[Records drawn from a dataset]
((
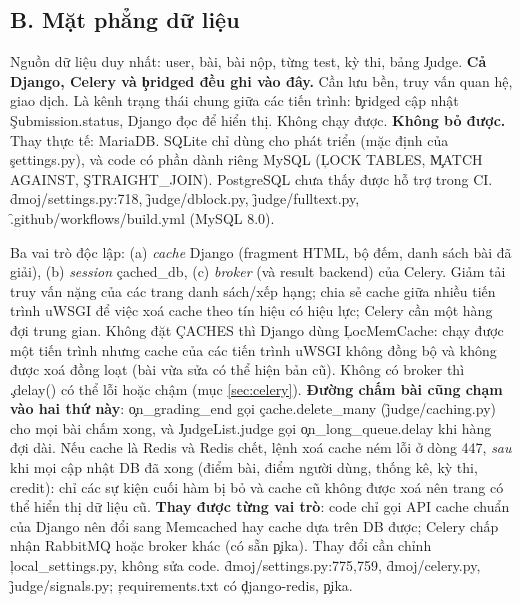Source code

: \subsection*{B. Mặt phẳng dữ liệu}
{Nguồn dữ liệu duy nhất: user, bài, bài nộp, từng test, kỳ thi, bảng \c{Judge}. \textbf{Cả Django, Celery và \c{bridged} đều ghi vào đây.}}
{Cần lưu bền, truy vấn quan hệ, giao dịch. Là kênh trạng thái chung giữa các tiến trình: \c{bridged} cập nhật \c{Submission.status}, Django đọc để hiển thị.}
{Không chạy được.}
{\textbf{Không bỏ được.} Thay thực tế: MariaDB. SQLite chỉ dùng cho phát triển (mặc định của \c{settings.py}), và code có phần dành riêng MySQL (\c{LOCK TABLES}, \c{MATCH AGAINST}, \c{STRAIGHT_JOIN}). PostgreSQL chưa thấy được hỗ trợ trong CI.}
{\f{dmoj/settings.py:718}, \f{judge/dblock.py}, \f{judge/fulltext.py}, \f{.github/workflows/build.yml} (MySQL 8.0).}

{Ba vai trò độc lập: (a) \emph{cache} Django (fragment HTML, bộ đếm, danh sách bài đã giải), (b) \emph{session} \c{cached_db}, (c) \emph{broker} (và result backend) của Celery.}
{Giảm tải truy vấn nặng của các trang danh sách/xếp hạng; chia sẻ cache giữa nhiều tiến trình uWSGI để việc xoá cache theo tín hiệu có hiệu lực; Celery cần một hàng đợi trung gian.}
{Không đặt \c{CACHES} thì Django dùng \c{LocMemCache}: chạy được một tiến trình nhưng cache của các tiến trình uWSGI không đồng bộ và không được xoá đồng loạt (bài vừa sửa có thể hiện bản cũ). Không có broker thì \c{.delay()} có thể lỗi hoặc chậm (mục \ref{sec:celery}). \textbf{Đường chấm bài cũng chạm vào hai thứ này}: \c{on_grading_end} gọi \c{cache.delete_many} (\f{judge/caching.py}) cho mọi bài chấm xong, và \c{JudgeList.judge} gọi \c{on_long_queue.delay} khi hàng đợi dài. Nếu cache là Redis và Redis chết, lệnh xoá cache ném lỗi ở dòng 447, \emph{sau} khi mọi cập nhật DB đã xong (điểm bài, điểm người dùng, thống kê, kỳ thi, credit): chỉ các sự kiện cuối hàm bị bỏ và cache cũ không được xoá nên trang có thể hiển thị dữ liệu cũ. \tI}
{\textbf{Thay được từng vai trò}: code chỉ gọi API cache chuẩn của Django nên đổi sang Memcached hay cache dựa trên DB được; Celery chấp nhận RabbitMQ hoặc broker khác (có sẵn \c{pika}). Thay đổi cần chỉnh \c{local_settings.py}, không sửa code.}
{\f{dmoj/settings.py:775,759}, \f{dmoj/celery.py}, \f{judge/signals.py}; \c{requirements.txt} có \c{django-redis}, \c{pika}.}

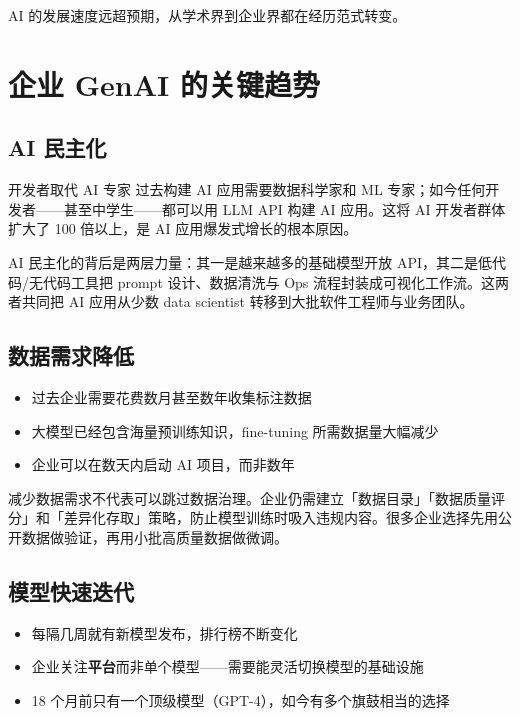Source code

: \documentclass[a4paper]{article}
\begin{document}
AI 的发展速度远超预期，从学术界到企业界都在经历范式转变。

\section{企业 GenAI 的关键趋势}

\subsection{AI 民主化}

\begin{importantbox}{开发者取代 AI 专家}
过去构建 AI 应用需要数据科学家和 ML 专家；如今任何开发者——甚至中学生——都可以用 LLM API 构建 AI 应用。这将 AI 开发者群体扩大了 100 倍以上，是 AI 应用爆发式增长的根本原因。
\end{importantbox}

AI 民主化的背后是两层力量：其一是越来越多的基础模型开放 API，其二是低代码/无代码工具把 prompt 设计、数据清洗与 Ops 流程封装成可视化工作流。这两者共同把 AI 应用从少数 data scientist 转移到大批软件工程师与业务团队。

\subsection{数据需求降低}

\begin{itemize}
    \item 过去企业需要花费数月甚至数年收集标注数据
    \item 大模型已经包含海量预训练知识，fine-tuning 所需数据量大幅减少
    \item 企业可以在数天内启动 AI 项目，而非数年
\end{itemize}

减少数据需求不代表可以跳过数据治理。企业仍需建立「数据目录」「数据质量评分」和「差异化存取」策略，防止模型训练时吸入违规内容。很多企业选择先用公开数据做验证，再用小批高质量数据做微调。

\subsection{模型快速迭代}

\begin{itemize}
    \item 每隔几周就有新模型发布，排行榜不断变化
    \item 企业关注\textbf{平台}而非单个模型——需要能灵活切换模型的基础设施
    \item 18 个月前只有一个顶级模型（GPT-4），如今有多个旗鼓相当的选择
\end{itemize}
\end{document}
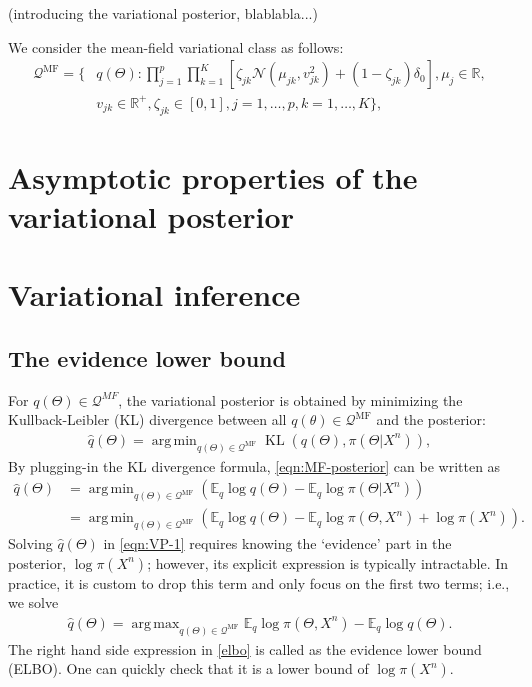 \documentclass[pdftex]{imsart}
\DeclareMathOperator*{\argmin}{arg\,min}
\DeclareMathOperator*{\argmax}{arg\,max}
\DeclareMathOperator*{\KL}{\text{KL}}
\theoremstyle{plain}
\begin{document}
(introducing the variational posterior, blablabla...)


We consider the mean-field variational class as follows:
\begin{equation}
\begin{split}
\label{vbclass}
\mathcal{Q}^{\text{MF}} = 
\Big\{
& q(\Theta): 
\prod_{j=1}^p \prod_{k = 1}^K
\left[
\zeta_{jk} \mathcal{N}(\mu_{jk}, v_{jk}^2) + 
(1 - \zeta_{jk}) \delta_0
\right], \mu_j \in \mathbb{R}, \\
& v_{jk} \in \mathbb{R}^+,
\zeta_{jk} \in [0, 1], j = 1, \dots, p, k = 1, \dots, K
\Big\},
\end{split}
\end{equation}

\section{Asymptotic properties of the variational posterior} 




\section{Variational inference}


\subsection{The evidence lower bound}

For $q(\Theta) \in \mathcal{Q}^{MF}$, the variational posterior is obtained by minimizing the Kullback-Leibler (KL) divergence between all $q(\theta) \in \mathcal{Q}^{\text{MF}}$ and the posterior:
\begin{align}
\label{eqn:MF-posterior}
    \hat q(\Theta) = \argmin_{q(\Theta) \in \mathcal{Q}^{\text{MF}}}
    \KL\left(q(\Theta), \pi(\Theta|X^n)\right),
\end{align}
By plugging-in the KL divergence formula, 
\eqref{eqn:MF-posterior} can be written as 
\begin{align}
    \hat q(\Theta) 
    & = 
    \argmin_{q(\Theta) \in \mathcal{Q}^{\text{MF}}}
    \left(\mathbb{E}_q \log q(\Theta) - \mathbb{E}_q \log\pi(\Theta|X^n)\right) \nonumber \\
    & =
    \argmin_{q(\Theta) \in \mathcal{Q}^{\text{MF}}}
    \left(
        \mathbb{E}_q \log q(\Theta) - \mathbb{E}_q \log\pi(\Theta, X^n)
        + \log \pi(X^n)
    \right).
    \label{eqn:VP-1}
\end{align}
Solving $\hat q(\Theta)$ in \eqref{eqn:VP-1} requires knowing the `evidence' part in the posterior, $\log \pi(X^n)$; however, its explicit expression is typically intractable. In practice, it is custom to drop this term and only focus on the first two terms; i.e., we solve
\begin{align}
\label{elbo}
    \hat q(\Theta) = 
     \argmax_{q(\Theta) \in \mathcal{Q}^{\text{MF}}}
    \mathbb{E}_q \log\pi(\Theta, X^n) - \mathbb{E}_q \log q(\Theta).
\end{align}
The right hand side expression in \eqref{elbo} is called as the evidence lower bound (ELBO). One can quickly check that it is a lower bound of $\log \pi(X^n)$. 
\end{document}
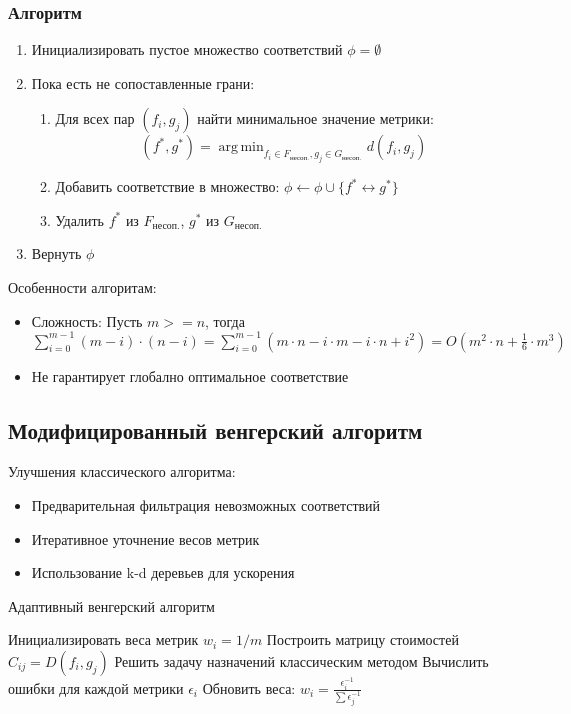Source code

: \documentclass[a4paper,12pt]{article}
\DeclareMathOperator*{\argmin}{arg\,min}
\begin{document}
\subsubsection{Алгоритм}
\begin{enumerate}
    \item Инициализировать пустое множество соответствий $\phi = \emptyset$
    \item Пока есть не сопоставленные грани:
    \begin{enumerate}
        \item Для всех пар $(f_i, g_j)$ найти минимальное значение метрики:
            \[ (f^*, g^*) = \argmin_{f_i \in F_{\text{несоп.}}, g_j \in G_{\text{несоп.}}} d(f_i, g_j) \]
        \item Добавить соответствие в множество: $\phi \leftarrow \phi \cup \{f^* \leftrightarrow g^*\}$
        \item Удалить $f^*$ из $F_{\text{несоп.}}$, $g^*$ из $G_{\text{несоп.}}$
    \end{enumerate}
    \item Вернуть $\phi$
\end{enumerate}

Особенности алгоритам:
\begin{itemize}
    \item Сложность:\newline
        Пусть $m >= n$, тогда \newline
        $\sum\limits_{i = 0}^{m - 1}(m - i) \cdot (n - i) = \sum\limits_{i = 0}^{m - 1}(m \cdot n - i \cdot m 
        - i \cdot n + i^2) = O(m^2 \cdot n + \frac{1}{6} \cdot m^3)$
    \item Не гарантирует глобално оптимальное соответствие
\end{itemize}


\subsection{Модифицированный венгерский алгоритм}
Улучшения классического алгоритма:
\begin{itemize}
    \item Предварительная фильтрация невозможных соответствий
    \item Итеративное уточнение весов метрик
    \item Использование k-d деревьев для ускорения
\end{itemize}

\begin{algorithm}[H]
\caption{Адаптивный венгерский алгоритм}\label{hungarian_adaptive}
\begin{algorithmic}[1]
\State Инициализировать веса метрик $w_i = 1/m$
    \State Построить матрицу стоимостей $C_{ij} = D(f_i, g_j)$
    \State Решить задачу назначений классическим методом
    \State Вычислить ошибки для каждой метрики $\epsilon_i$
    \State Обновить веса: $w_i = \frac{\epsilon_i^{-1}}{\sum \epsilon_j^{-1}}$
\EndWhile
\end{algorithmic}
\end{algorithm}
\end{document}
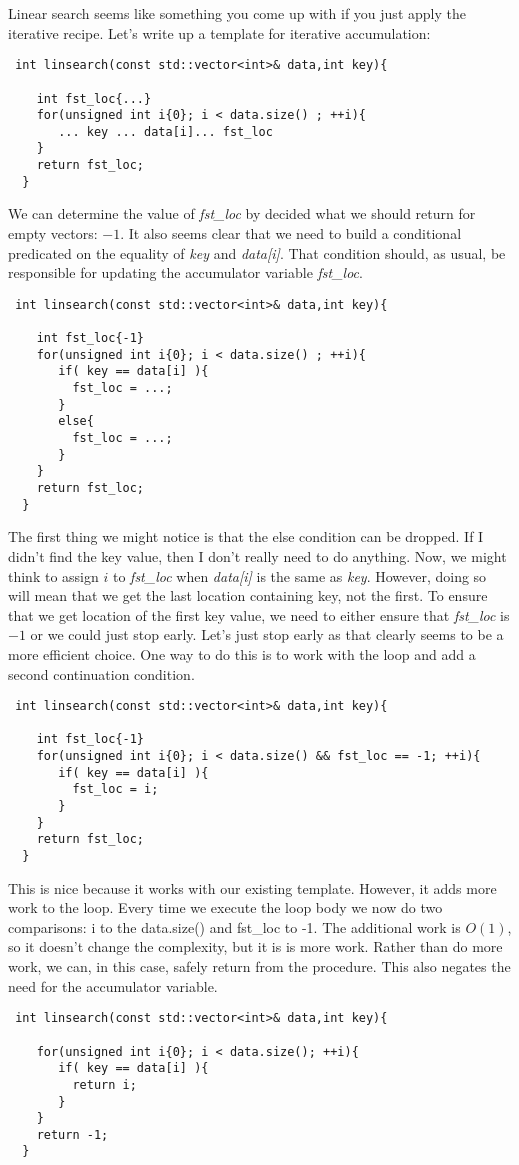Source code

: \documentclass[]{tufte-handout}
\begin{document}
Linear search seems like something you come up with if you just apply the iterative recipe.  Let's write up a template for iterative accumulation:
\begin{verbatim}
 int linsearch(const std::vector<int>& data,int key){
    
    int fst_loc{...}
    for(unsigned int i{0}; i < data.size() ; ++i){
	   ... key ... data[i]... fst_loc
    }
    return fst_loc;
  }
\end{verbatim}
  
We can determine the value of \textit{fst\_loc} by decided what we should return for empty vectors: $-1$.  It also seems clear that we need to build a conditional predicated on the equality of \textit{key} and \textit{data[i]}.  That condition should, as usual, be responsible for updating the accumulator variable \textit{fst\_loc}.

\begin{verbatim}
 int linsearch(const std::vector<int>& data,int key){
    
    int fst_loc{-1}
    for(unsigned int i{0}; i < data.size() ; ++i){
	   if( key == data[i] ){
	     fst_loc = ...;
	   }
	   else{
	     fst_loc = ...;
	   }
    }
    return fst_loc;
  }
\end{verbatim}

The first thing we might notice is that the else condition can be dropped. If I didn't find the key value, then I don't really need to do anything. Now, we might think to assign $i$ to \textit{fst\_loc} when \textit{data[i]} is the same as  \textit{key}. However, doing so will mean that we get the last location containing key, not the first. To ensure that we get location of the first key value, we need to either ensure that \textit{fst\_loc} is $-1$ or we could just stop early. Let's just stop early as that clearly seems to be a more efficient choice. One way to do this is to work with the loop and add a second continuation condition.

\begin{verbatim}
 int linsearch(const std::vector<int>& data,int key){
    
    int fst_loc{-1}
    for(unsigned int i{0}; i < data.size() && fst_loc == -1; ++i){
	   if( key == data[i] ){
	     fst_loc = i;
	   }
    }
    return fst_loc;
  }
\end{verbatim}
This is nice because it works with our existing template. However, it adds more work to the loop. Every time we execute the loop body we now do two comparisons: i to the data.size() and fst\_loc to -1. The additional work is $O(1)$, so it doesn't change the complexity, but it is is more work.  Rather than do more work, we can, in this case, safely return from the procedure.  This also negates the need for the accumulator variable. 
\begin{verbatim}
 int linsearch(const std::vector<int>& data,int key){
    
    for(unsigned int i{0}; i < data.size(); ++i){
	   if( key == data[i] ){
	     return i;
	   }
    }
    return -1;
  }
\end{verbatim}
\end{document}
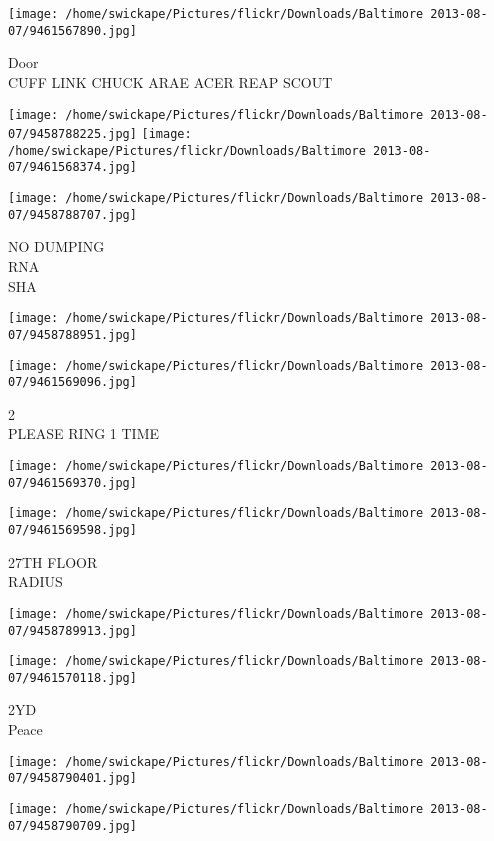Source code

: \documentclass[10pt,letterpaper]{article}
\begin{document}
\vspace{0.25in}
\texttt{[image: /home/swickape/Pictures/flickr/Downloads/Baltimore 2013-08-07/9461567890.jpg]}

Door\\
CUFF LINK CHUCK ARAE ACER REAP SCOUT
\pagebreak

\texttt{[image: /home/swickape/Pictures/flickr/Downloads/Baltimore 2013-08-07/9458788225.jpg]}
\texttt{[image: /home/swickape/Pictures/flickr/Downloads/Baltimore 2013-08-07/9461568374.jpg]}

\texttt{[image: /home/swickape/Pictures/flickr/Downloads/Baltimore 2013-08-07/9458788707.jpg]}

NO DUMPING\\
RNA\\
SHA
\pagebreak

\texttt{[image: /home/swickape/Pictures/flickr/Downloads/Baltimore 2013-08-07/9458788951.jpg]}

\vspace{0.25in}
\texttt{[image: /home/swickape/Pictures/flickr/Downloads/Baltimore 2013-08-07/9461569096.jpg]}

2\\
PLEASE RING 1 TIME
\pagebreak

\texttt{[image: /home/swickape/Pictures/flickr/Downloads/Baltimore 2013-08-07/9461569370.jpg]}

\vspace{0.25in}
\texttt{[image: /home/swickape/Pictures/flickr/Downloads/Baltimore 2013-08-07/9461569598.jpg]}

27TH FLOOR\\
RADIUS
\pagebreak

\texttt{[image: /home/swickape/Pictures/flickr/Downloads/Baltimore 2013-08-07/9458789913.jpg]}

\vspace{0.25in}
\texttt{[image: /home/swickape/Pictures/flickr/Downloads/Baltimore 2013-08-07/9461570118.jpg]}

2YD\\
Peace
\pagebreak

\texttt{[image: /home/swickape/Pictures/flickr/Downloads/Baltimore 2013-08-07/9458790401.jpg]}

\vspace{0.25in}
\texttt{[image: /home/swickape/Pictures/flickr/Downloads/Baltimore 2013-08-07/9458790709.jpg]}
\end{document}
))
Search the data above for the string "несоп" and return every line that has it.

            \[ (f^*, g^*) = \argmin_{f_i \in F_{\text{несоп.}}, g_j \in G_{\text{несоп.}}} d(f_i, g_j) \]
        \item Удалить $f^*$ из $F_{\text{несоп.}}$, $g^*$ из $G_{\text{несоп.}}$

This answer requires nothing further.